Dozens of wounded people were in danger because of lack of medical equipment, it said.
France said on Friday night it was seriously concerned about what it said were reports of an imminent large-scale operation against Homs.
“The bloody repression led by Syrian authorities, which is intolerable and has caused tens of deaths in recent days, must come to an end,” a Foreign Ministry spokeswoman said.
“Bashar Al Assad’s regime continues to violate commitments under the Annan plan and threatens international peace and security.

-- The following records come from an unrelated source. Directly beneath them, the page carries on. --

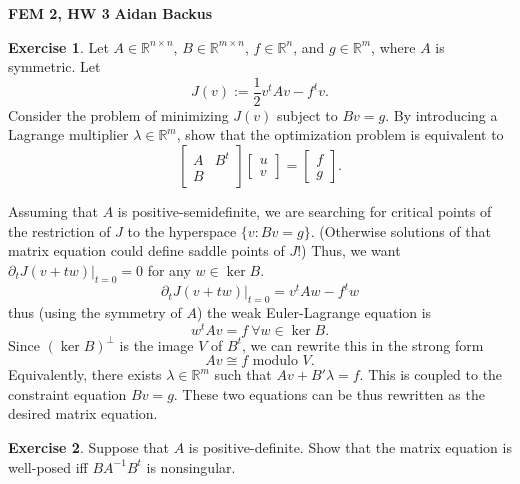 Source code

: \documentclass[10pt]{article}
\newcommand{\RR}{\mathbb{R}}
\theoremstyle{definition}
\newtheorem{exer}{Exercise}
\begin{document}
\noindent
\large\textbf{FEM 2, HW 3} \hfill \textbf{Aidan Backus} \\

\begin{exer}
    Let $A \in \RR^{n \times n}$, $B \in \RR^{m \times n}$, $f \in \RR^n$, and $g \in \RR^m$, where $A$ is symmetric.
    Let
    $$J(v) := \frac{1}{2} v^tAv - f^tv.$$
    Consider the problem of minimizing $J(v)$ subject to $Bv = g$.
    By introducing a Lagrange multiplier $\lambda \in \RR^m$, show that the optimization problem is equivalent to 
    $$\begin{bmatrix}A & B^t \\ B\end{bmatrix} \begin{bmatrix}u \\ v \end{bmatrix} = \begin{bmatrix}f \\ g\end{bmatrix}.$$
\end{exer}

Assuming that $A$ is positive-semidefinite, we are searching for critical points of the restriction of $J$ to the hyperspace $\{v: Bv = g\}$.
(Otherwise solutions of that matrix equation could define saddle points of $J$!)
Thus, we want $\partial_t J(v + tw)|_{t = 0} = 0$ for any $w \in \ker B$.
$$\partial_t J(v + tw)|_{t = 0} = v^t Aw - f^t w$$
thus (using the symmetry of $A$) the weak Euler-Lagrange equation is 
$$w^t Av = f ~\forall w \in \ker B.$$
Since $(\ker B)^\perp$ is the image $V$ of $B^t$, we can rewrite this in the strong form
$$Av \cong f \text{ modulo } V.$$
Equivalently, there exists $\lambda \in \RR^m$ such that $Av + B'\lambda = f$.
This is coupled to the constraint equation $Bv = g$.
These two equations can be thus rewritten as the desired matrix equation.

\begin{exer}
    Suppose that $A$ is positive-definite.
    Show that the matrix equation is well-posed iff $BA^{-1}B^t$ is nonsingular.
\end{exer}
\end{document}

Sooner or later, the Security Council will have to reckon with the consequences.”
The United Nations says Syrian forces have killed 10,000 people in a crackdown on protest against Assad’s rule which broke out in March last year, inspired by uprisings across the Arab world which have toppled four autocratic leaders.
Syrian authorities blame the violence on foreign-backed Islamists who they say have killed at least 2,600 police and soldiers.
State television reported on Saturday security forces had killed a man it said was behind several car bombings in Damascus since December which killed scores of people.
It described Walid Ahmad al-Ayyesh as the “right-hand man of the leader of the Nusra front”, a Sunni Islamist group which claimed responsibility for the attacks, saying he had overseen rigging the vehicles with explosives.
Ayyesh was killed when security forces stormed an apartment in Damascus province.